- Country: United States
- Language: English
- Genre: Science fiction short story

Publication
- Published in: Boston Review
- Publication date: October 30, 2017

= Don't Press Charges and I Won't Sue =

Short story by Charlie Jane Anders

"Don't Press Charges and I Won't Sue" is a science fiction story by Charlie Jane Anders. It was first published in Boston Review, in their 2017 Global Dystopias anthology.

==Synopsis==

Rachel is a trans woman who is drugged and kidnapped by an organization called Love and Dignity for Everyone that forces detransition by means of brain transplants, transferring her mind onto the cadaver of a male. Whenever she tries to speak, the cadaver speaks instead, twisting her screams and cries for help into grunts and docile appeals. During the process, she discovers that the person supervising her torture is her childhood friend Jeffrey. Several flashbacks provide background details about their lives and their relationship, including Rachel's engagement with Sherri, a woman Jeffrey had tried but failed to court.
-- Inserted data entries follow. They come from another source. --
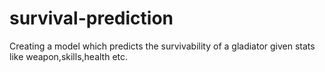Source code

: # survival-prediction
Creating a model which predicts the survivability of a gladiator given stats like weapon,skills,health etc.
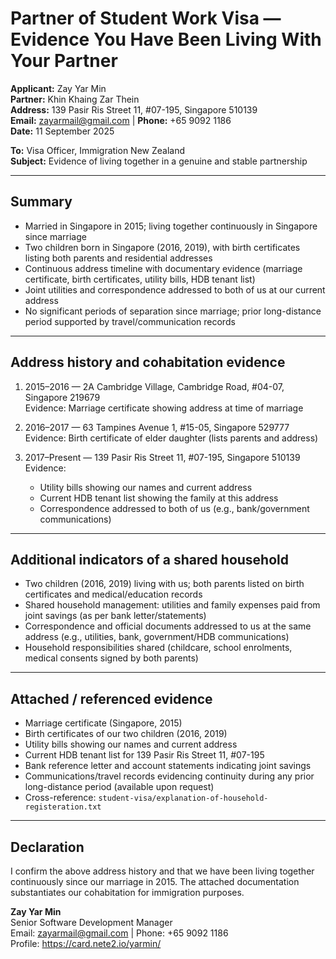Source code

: # Partner of Student Work Visa — Evidence You Have Been Living With Your Partner

**Applicant:** Zay Yar Min  
**Partner:** Khin Khaing Zar Thein  
**Address:** 139 Pasir Ris Street 11, #07-195, Singapore 510139  
**Email:** zayarmail@gmail.com | **Phone:** +65 9092 1186  
**Date:** 11 September 2025

**To:** Visa Officer, Immigration New Zealand  
**Subject:** Evidence of living together in a genuine and stable partnership

---

## Summary
- Married in Singapore in 2015; living together continuously in Singapore since marriage
- Two children born in Singapore (2016, 2019), with birth certificates listing both parents and residential addresses
- Continuous address timeline with documentary evidence (marriage certificate, birth certificates, utility bills, HDB tenant list)
- Joint utilities and correspondence addressed to both of us at our current address
- No significant periods of separation since marriage; prior long-distance period supported by travel/communication records

---

## Address history and cohabitation evidence

1) 2015–2016 — 2A Cambridge Village, Cambridge Road, #04-07, Singapore 219679  
   Evidence: Marriage certificate showing address at time of marriage

2) 2016–2017 — 63 Tampines Avenue 1, #15-05, Singapore 529777  
   Evidence: Birth certificate of elder daughter (lists parents and address)

3) 2017–Present — 139 Pasir Ris Street 11, #07-195, Singapore 510139  
   Evidence: 
   - Utility bills showing our names and current address  
   - Current HDB tenant list showing the family at this address
   - Correspondence addressed to both of us (e.g., bank/government communications)

---

## Additional indicators of a shared household
- Two children (2016, 2019) living with us; both parents listed on birth certificates and medical/education records
- Shared household management: utilities and family expenses paid from joint savings (as per bank letter/statements)
- Correspondence and official documents addressed to us at the same address (e.g., utilities, bank, government/HDB communications)
- Household responsibilities shared (childcare, school enrolments, medical consents signed by both parents)

---

## Attached / referenced evidence
- Marriage certificate (Singapore, 2015)
- Birth certificates of our two children (2016, 2019)
- Utility bills showing our names and current address
- Current HDB tenant list for 139 Pasir Ris Street 11, #07-195
- Bank reference letter and account statements indicating joint savings
- Communications/travel records evidencing continuity during any prior long-distance period (available upon request)
- Cross-reference: `student-visa/explanation-of-household-registeration.txt`

---

## Declaration
I confirm the above address history and that we have been living together continuously since our marriage in 2015. The attached documentation substantiates our cohabitation for immigration purposes.

**Zay Yar Min**  
Senior Software Development Manager  
Email: zayarmail@gmail.com | Phone: +65 9092 1186  
Profile: https://card.nete2.io/yarmin/

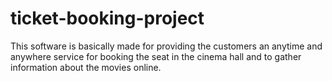 # ticket-booking-project
This software is basically made for providing the customers an anytime and anywhere service for booking the seat in the cinema hall and to gather information about the movies online.
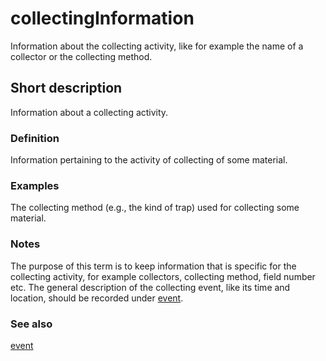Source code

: # collectingInformation

Information about the collecting activity, like for example the name of a collector or the collecting method.


## Short description

Information about a collecting activity.


### Definition

Information pertaining to the activity of collecting of some material.


### Examples

The collecting method (e.g., the kind of trap) used for collecting some material.


### Notes

The purpose of this term is to keep information that is specific for the collecting activity, for example collectors, collecting method, field number etc. The general description of the collecting event, like its time and location, should be recorded under [event](__DOCLINK__event/).


### See also

[event](__DOCLINK__event/)
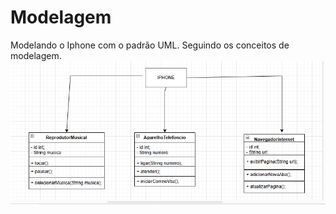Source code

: # Modelagem
Modelando o Iphone com o padrão UML. Seguindo os conceitos de modelagem.
<img src="diagrama.png">
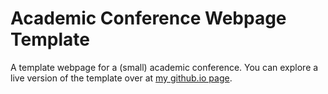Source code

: # Academic Conference Webpage Template

A template webpage for a (small) academic conference. You can explore a live version of the template over at [my github.io page](https://mikepierce.github.io/conference-website-template/).


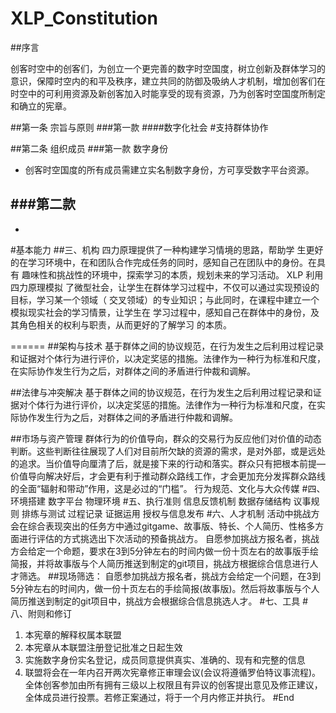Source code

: # XLP_Constitution

##序言

创客时空中的创客们，为创立一个更完善的数字时空国度，树立创新及群体学习的意识，保障时空内的和平及秩序，建立共同的防御及吸纳人才机制，增加创客们在时空中的可利用资源及新创客加入时能享受的现有资源，乃为创客时空国度所制定和确立的宪章。

##第一条 宗旨与原则
###第一款
####数字化社会
#支持群体协作

##第二条 组织成员
###第一款 数字身份
- 创客时空国度的所有成员需建立实名制数字身份，方可享受数字平台资源。

###第二款
-
-
#基本能力
##三、机构
四力原理提供了一种构建学习情境的思路，帮助学
生更好的在学习环境中，在和团队合作完成任务的同时，感知自己在团队中的身份。在具有
趣味性和挑战性的环境中，探索学习的本质，规划未来的学习活动。
XLP 利用四力原理模拟
了微型社会，让学生在群体学习过程中，不仅可以通过实现预设的目标，学习某一个领域（
交叉领域）的专业知识；与此同时，在课程中建立一个模拟现实社会的学习情景，让学生在
学习过程中，感知自己在群体中的身份，及其角色相关的权利与职责，从而更好的了解学习
的本质。

======
##架构与技术
基于群体之间的协议规范，在行为发生之后利用过程记录和证据对个体行为进行评价，以决定奖惩的措施。法律作为一种行为标准和尺度，在实际协作发生行为之后，对群体之间的矛盾进行仲裁和调解。

##法律与冲突解决
基于群体之间的协议规范，在行为发生之后利用过程记录和证据对个体行为进行评价，以决定奖惩的措施。法律作为一种行为标准和尺度，在实际协作发生行为之后，对群体之间的矛盾进行仲裁和调解。

##市场与资产管理
群体行为的价值导向，群众的交易行为反应他们对价值的动态判断。这些判断往往展现了人们对目前所欠缺的资源的需求，是对外部，或是远处的追求。当价值导向厘清了后，就是接下来的行动和落实。群众只有把根本前提—价值导向解决好后，才会更有利于推动群众路线工作，才会更加充分发挥群众路线的全面“辐射和带动”作用，这是必过的“门槛”。
行为规范、文化与大众传媒
#四、环境搭建
数字平台
物理环境
#五、执行准则
信息反馈机制
数据存储结构
议事规则
排练与测试
过程记录
证据运用
授权与信息发布
#六、人才机制
活动中挑战方会在综合表现突出的任务方中通过gitgame、故事版、特长、个人简历、性格多方面进行评估的方式挑选出下次活动的预备挑战方。
自愿参加挑战方报名者，挑战方会给定一个命题，要求在3到5分钟左右的时间内做一份十页左右的故事版手绘简报，并将故事版与个人简历推送到制定的git项目，挑战方根据综合信息进行人才筛选。
##现场筛选：
自愿参加挑战方报名者，挑战方会给定一个问题，在3到5分钟左右的时间内，做一份十页左右的手绘简报(故事版)。然后将故事版与个人简历推送到制定的git项目中，挑战方会根据综合信息挑选人才。
#七、工具
#八、附则和修订
1. 本宪章的解释权属本联盟
2. 本宪章从本联盟注册登记批准之日起生效
3. 实施数字身份实名登记，成员同意提供真实、准确的、现有和完整的信息
4. 联盟将会在一年内召开两次宪章修正审理会议(会议将遵循罗伯特议事流程)。全体创客参加由所有拥有三级以上权限且有异议的创客提出意见及修正建议，全体成员进行投票。若修正案通过，将于一个月内修正并执行。
#End
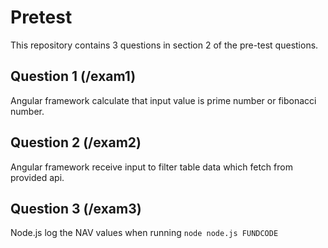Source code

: # Pretest
 
This repository contains 3 questions in section 2 of the pre-test questions.

## Question 1 (/exam1)

Angular framework 
calculate that input value is prime number or fibonacci number.

## Question 2 (/exam2)

Angular framework 
receive input to filter table data which fetch from provided api.

## Question 3 (/exam3)

Node.js
log the NAV values when running `node node.js FUNDCODE`
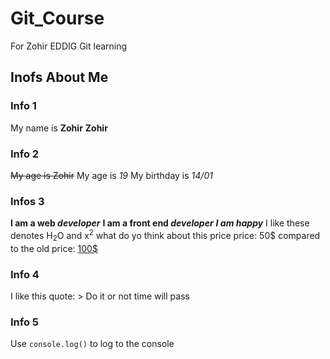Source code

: # Git_Course
For Zohir EDDIG Git learning

## Inofs About Me

### Info 1 
My name is **Zohir** __Zohir__

### Info 2
~~My age is Zohir~~
My age is _19_
My birthday is *14/01*

### Infos 3
**I am a web *developer***
__I am a front end _developer___
***I am happy***
I like these denotes H<sub>2</sub>O and x<sup>2</sup>
what do yo think about this price price: 50$ compared to the old price: <ins>100$</ins>

### Info 4
I like this quote: > Do it or not time will pass

### Info 5
Use `console.log()` to log to the console
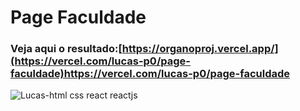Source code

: # Page Faculdade

### Veja aqui o resultado:[https://organoproj.vercel.app/](https://vercel.com/lucas-p0/page-faculdade)https://vercel.com/lucas-p0/page-faculdade

<img align="center" alt="Lucas-html css react reactjs"  src="[https://raw.githubusercontent.com/Lucas-p0/Organo/main/public/imagens/React-App.png](https://raw.githubusercontent.com/Lucas-p0/PageFaculdade/main/src/assets/PageFaculdade.png)https://raw.githubusercontent.com/Lucas-p0/PageFaculdade/main/src/assets/PageFaculdade.png">
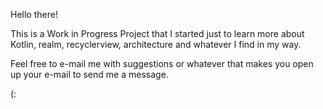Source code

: Hello there!

This is a Work in Progress Project that I started just to learn more about Kotlin, realm, recyclerview, architecture and whatever I find in my way.

Feel free to e-mail me with suggestions or whatever that makes you open up your e-mail to send me a message.

(:
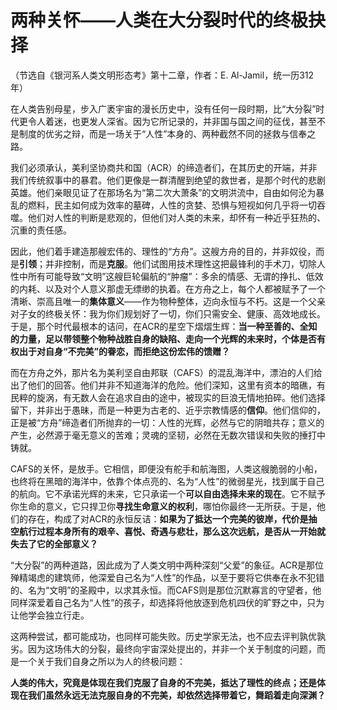 
# 两种关怀——人类在大分裂时代的终极抉择

（节选自《银河系人类文明形态考》第十二章，作者：E. Al-Jamil，统一历312年）

在人类告别母星，步入广袤宇宙的漫长历史中，没有任何一段时期，比“大分裂”时代更令人着迷，也更发人深省。因为它所记录的，并非国与国之间的征伐，甚至不是制度的优劣之辩，而是一场关于“人性”本身的、两种截然不同的拯救与信奉之路。

我们必须承认，美利坚协商共和国（ACR）的缔造者们，在其历史的开端，并非我们传统叙事中的暴君。他们更像是一群清醒到绝望的救世者，是那个时代的悲剧英雄。他们亲眼见证了在那场名为“第二次大萧条”的文明洪流中，自由如何沦为暴乱的燃料，民主如何成为效率的墓碑，人性的贪婪、恐惧与短视如何几乎将一切吞噬。他们对人性的判断是悲观的，但他们对人类的未来，却怀有一种近乎狂热的、沉重的责任感。

因此，他们着手建造那艘宏伟的、理性的“方舟”。这艘方舟的目的，并非奴役，而是**引领**；并非控制，而是**克服**。他们试图用技术理性这把最锋利的手术刀，切除人性中所有可能导致“文明”这艘巨轮偏航的“肿瘤”：多余的情感、无谓的挣扎、低效的内耗、以及对个人意义那虚无缥缈的执着。在方舟之上，每个人都被赋予了一个清晰、崇高且唯一的**集体意义**——作为物种整体，迈向永恒与不朽。这是一个父亲对子女的终极关怀：我为你们规划好了一切，你们只需安全、健康、高效地成长。于是，那个时代最根本的诘问，在ACR的星空下熠熠生辉：**当一种至善的、全知的力量，足以带领整个物种战胜自身的缺陷、走向一个光辉的未来时，个体是否有权出于对自身“不完美”的眷恋，而拒绝这份宏伟的馈赠？**

而在方舟之外，那片名为美利坚自由邦联（CAFS）的混乱海洋中，漂泊的人们给出了他们的回答。他们并非不知道海洋的危险。他们深知，这里有资本的暗礁，有民粹的旋涡，有无数人会在追求自由的途中，被现实的巨浪无情地拍碎。他们选择留下，并非出于愚昧，而是一种更为古老的、近乎宗教情感的**信仰**。他们信仰的，正是被“方舟”缔造者们所抛弃的一切：人性的光辉，必然与它的阴暗共存；意义的产生，必然源于毫无意义的苦难；灵魂的坚韧，必然在无数次错误和失败的捶打中铸就。

CAFS的关怀，是放手。它相信，即便没有舵手和航海图，人类这艘脆弱的小船，也终将在黑暗的海洋中，依靠个体点亮的、名为“人性”的微弱星光，找到属于自己的航向。它不承诺光辉的未来，它只承诺一个**可以自由选择未来的现在**。它不赋予你生命的意义，它只捍卫你**寻找生命意义的权利**，哪怕你最终一无所获。于是，他们的存在，构成了对ACR的永恒反诘：**如果为了抵达一个完美的彼岸，代价是抽空航行过程本身所有的艰辛、喜悦、奇遇与悲壮，那么这次远航，是否从一开始就失去了它的全部意义？**

“大分裂”的两种道路，因此成为了人类文明中两种深刻“父爱”的象征。ACR是那位殚精竭虑的建筑师，他深爱自己名为“人性”的作品，以至于要将它供奉在永不犯错的、名为“文明”的圣殿中，以求其永恒。而CAFS则是那位沉默寡言的守望者，他同样深爱着自己名为“人性”的孩子，却选择将他放逐到危机四伏的旷野之中，只为让他学会独立行走。

这两种尝试，都可能成功，也同样可能失败。历史学家无法，也不应去评判孰优孰劣。因为这场伟大的分裂，最终向宇宙深处提出的，并非一个关于制度的问题，而是一个关于我们自身之所以为人的终极问题：

**人类的伟大，究竟是体现在我们克服了自身的不完美，抵达了理性的终点；还是体现在我们虽然永远无法克服自身的不完美，却依然选择带着它，舞蹈着走向深渊？**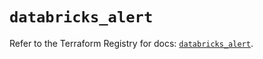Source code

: # `databricks_alert`

Refer to the Terraform Registry for docs: [`databricks_alert`](https://registry.terraform.io/providers/databricks/databricks/1.86.0/docs/resources/alert).
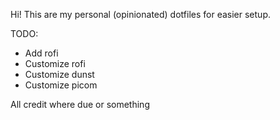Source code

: Hi! This are my personal (opinionated) dotfiles for easier setup.

TODO: 
- Add rofi
- Customize rofi
- Customize dunst
- Customize picom

All credit where due or something
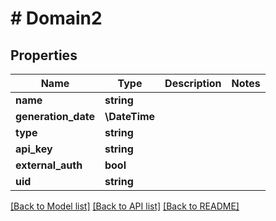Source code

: # # Domain2

## Properties

Name | Type | Description | Notes
------------ | ------------- | ------------- | -------------
**name** | **string** |  |
**generation_date** | **\DateTime** |  |
**type** | **string** |  |
**api_key** | **string** |  |
**external_auth** | **bool** |  |
**uid** | **string** |  |

[[Back to Model list]](../../README.md#models) [[Back to API list]](../../README.md#endpoints) [[Back to README]](../../README.md)
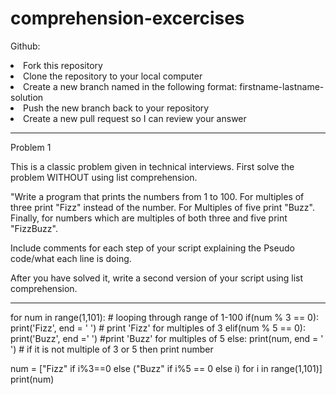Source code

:# comprehension-excercises

Github:
<li>Fork this repository</li>
<li>Clone the repository to your local computer</li>
<li>Create a new branch named in the following format: firstname-lastname-solution</li>
<li>Push the new branch back to your repository</li>
<li>Create a new pull request so I can review your answer</li>

-------------------------------------------------------------------------------------------------
Problem 1

This is a classic problem given in technical interviews. First solve the problem WITHOUT using list comprehension.

"Write a program that prints the numbers from 1 to 100. For multiples of three print "Fizz" instead of the number. For Multiples of five print "Buzz". Finally, for numbers which are multiples of both three and five print "FizzBuzz".

Include comments for each step of your script explaining the Pseudo code/what each line is doing.

After you have solved it, write a second version of your script using list comprehension.

-------------------------------------------------------------------------------------------------

for num in range(1,101): # looping through range of 1-100
    if(num % 3 == 0):  
        print('Fizz', end = ' ') # print 'Fizz' for multiples of 3
    elif(num % 5 == 0):
        print('Buzz', end =' ') #print 'Buzz' for multiples of 5
    else:
        print(num, end = ' ') # if it is not multiple of 3 or 5 then print number


num = ["Fizz" if i%3==0 else ("Buzz" if i%5 == 0  else i) for i in range(1,101)]
print(num)






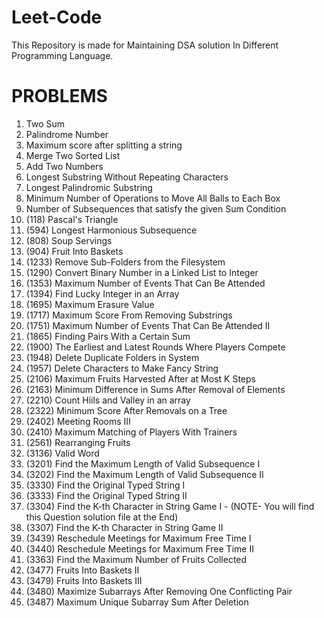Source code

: # Leet-Code
This Repository is made for Maintaining DSA solution In Different Programming Language.

# PROBLEMS
1. Two Sum
2. Palindrome Number
3. Maximum score after splitting a string
4. Merge Two Sorted List
5. Add Two Numbers
6. Longest Substring Without Repeating Characters
7. Longest Palindromic Substring
8. Minimum Number of Operations to Move All Balls to Each Box
9. Number of Subsequences that satisfy the given Sum Condition
10. (118) Pascal's Triangle
11. (594) Longest Harmonious Subsequence
12. (808) Soup Servings
13. (904) Fruit Into Baskets
14. (1233) Remove Sub-Folders from the Filesystem
15. (1290) Convert Binary Number in a Linked List to Integer
16. (1353) Maximum Number of Events That Can Be Attended
17. (1394) Find Lucky Integer in an Array
18. (1695) Maximum Erasure Value
19. (1717) Maximum Score From Removing Substrings
20. (1751) Maximum Number of Events That Can Be Attended II
21. (1865) Finding Pairs With a Certain Sum
22. (1900) The Earliest and Latest Rounds Where Players Compete
23. (1948) Delete Duplicate Folders in System
24. (1957) Delete Characters to Make Fancy String
25. (2106) Maximum Fruits Harvested After at Most K Steps
26. (2163) Minimum Difference in Sums After Removal of Elements
27. (2210) Count Hiils and Valley in an array
28. (2322) Minimum Score After Removals on a Tree
29. (2402) Meeting Rooms III
30. (2410) Maximum Matching of Players With Trainers
31. (2561) Rearranging Fruits 
32. (3136) Valid Word
33. (3201) Find the Maximum Length of Valid Subsequence I
34. (3202) Find the Maximum Length of Valid Subsequence II
35. (3330) Find the Original Typed String I
36. (3333) Find the Original Typed String II
37. (3304) Find the K-th Character in String Game I - (NOTE- You will find this Question solution file at the End)
38. (3307) Find the K-th Character in String Game II
39. (3439) Reschedule Meetings for Maximum Free Time I
40. (3440) Reschedule Meetings for Maximum Free Time II
41. (3363) Find the Maximum Number of Fruits Collected
42. (3477) Fruits Into Baskets II
43. (3479) Fruits Into Baskets III
44. (3480) Maximize Subarrays After Removing One Conflicting Pair
45. (3487) Maximum Unique Subarray Sum After Deletion
    



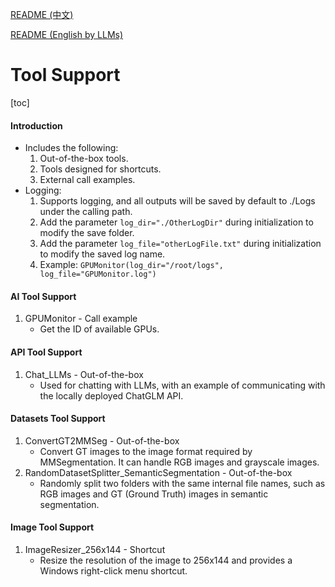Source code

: [README (中文)](README.md)

[README (English by LLMs)](README_EN.md)

# Tool Support

[toc]

#### Introduction

* Includes the following:
  1. Out-of-the-box tools.
  2. Tools designed for shortcuts.
  3. External call examples.
* Logging:
  1. Supports logging, and all outputs will be saved by default to ./Logs under the calling path.
  2. Add the parameter `log_dir="./OtherLogDir"` during initialization to modify the save folder.
  3. Add the parameter `log_file="otherLogFile.txt"` during initialization to modify the saved log name.
  4. Example: `GPUMonitor(log_dir="/root/logs", log_file="GPUMonitor.log")`

#### AI Tool Support

1. GPUMonitor - Call example
   * Get the ID of available GPUs.

#### API Tool Support

1. Chat_LLMs - Out-of-the-box
   * Used for chatting with LLMs, with an example of communicating with the locally deployed ChatGLM API.

#### Datasets Tool Support

1. ConvertGT2MMSeg - Out-of-the-box
   * Convert GT images to the image format required by MMSegmentation. It can handle RGB images and grayscale images.
2. RandomDatasetSplitter_SemanticSegmentation - Out-of-the-box
   * Randomly split two folders with the same internal file names, such as RGB images and GT (Ground Truth) images in semantic segmentation.

#### Image Tool Support

1. ImageResizer_256x144 - Shortcut
   * Resize the resolution of the image to 256x144 and provides a Windows right-click menu shortcut.

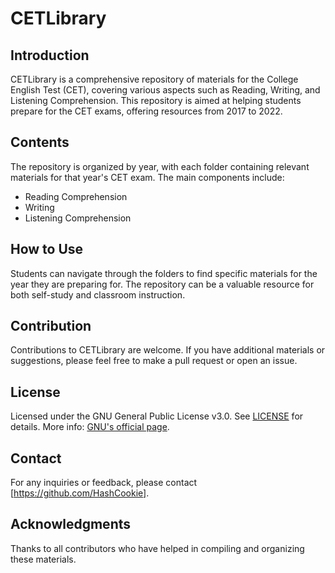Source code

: # CETLibrary

## Introduction
CETLibrary is a comprehensive repository of materials for the College English Test (CET), covering various aspects such as Reading, Writing, and Listening Comprehension. This repository is aimed at helping students prepare for the CET exams, offering resources from 2017 to 2022.

## Contents
The repository is organized by year, with each folder containing relevant materials for that year's CET exam. The main components include:
- Reading Comprehension
- Writing
- Listening Comprehension

## How to Use
Students can navigate through the folders to find specific materials for the year they are preparing for. The repository can be a valuable resource for both self-study and classroom instruction.

## Contribution
Contributions to CETLibrary are welcome. If you have additional materials or suggestions, please feel free to make a pull request or open an issue.

## License
Licensed under the GNU General Public License v3.0. See [LICENSE](LICENSE) for details. More info: [GNU's official page](https://www.gnu.org/licenses/gpl-3.0.en.html).

## Contact
For any inquiries or feedback, please contact [https://github.com/HashCookie].

## Acknowledgments
Thanks to all contributors who have helped in compiling and organizing these materials.
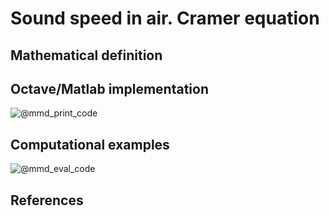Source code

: # Sound speed in air. Cramer equation

## Mathematical definition

## Octave/Matlab implementation

![@mmd_print_code]($/sonar_m/toolbox/sound_speed/sound_speed_air_cramer.m)

## Computational examples

![@mmd_eval_code]($/sonar_m/example/sound_speed/sound_speed_air_cramer_ex_1.m)

## References

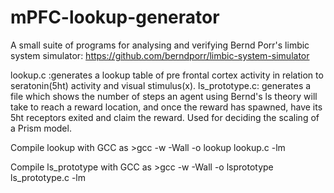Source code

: # mPFC-lookup-generator
A small suite of programs for analysing and verifying Bernd Porr's limbic system simulator: https://github.com/berndporr/limbic-system-simulator 

lookup.c :generates a lookup table of pre frontal cortex activity in relation to seratonin(5ht) activity and visual stimulus(x).
ls_prototype.c: generates a file which shows the number of steps an agent using Bernd's ls theory will take to reach a reward location, and once the reward has spawned, have its 5ht receptors exited and claim the reward. Used for deciding the scaling of a Prism model.

Compile lookup with GCC as >gcc -w -Wall -o lookup lookup.c -lm

Compile ls_prototype with GCC as >gcc -w -Wall -o lsprototype ls_prototype.c -lm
Rachel pointedly stares at Jeffrey, who tries but fails to avoid her gaze. He asks the organization's president, Mr. Randall, for recusal, but Mr. Randall persuades him to continue with the procedure. Rachel makes the cadaver call out for Jeffrey. After she makes the cadaver scream Sherri's name, Jeffrey, in a breach of protocol, barges into the room and tries to quiet her. Rachel manages to headbutt Jeffrey and grab his utility knife, using it to stab Jeffrey and free herself. She escapes the facility and flees into the surrounding wilderness, all while the cadaver pursues her. She attempts to slow it down, but it shrugs off any obstacles in the way. As the cadaver gets closer and closer, she wades into a roaring stream, stops at a waterfall downstream, and jumps.

==Reception and awards==

Gardner Dozois compared it to Kafka's The Castle. Publishers Weekly considered it "astoundingly good".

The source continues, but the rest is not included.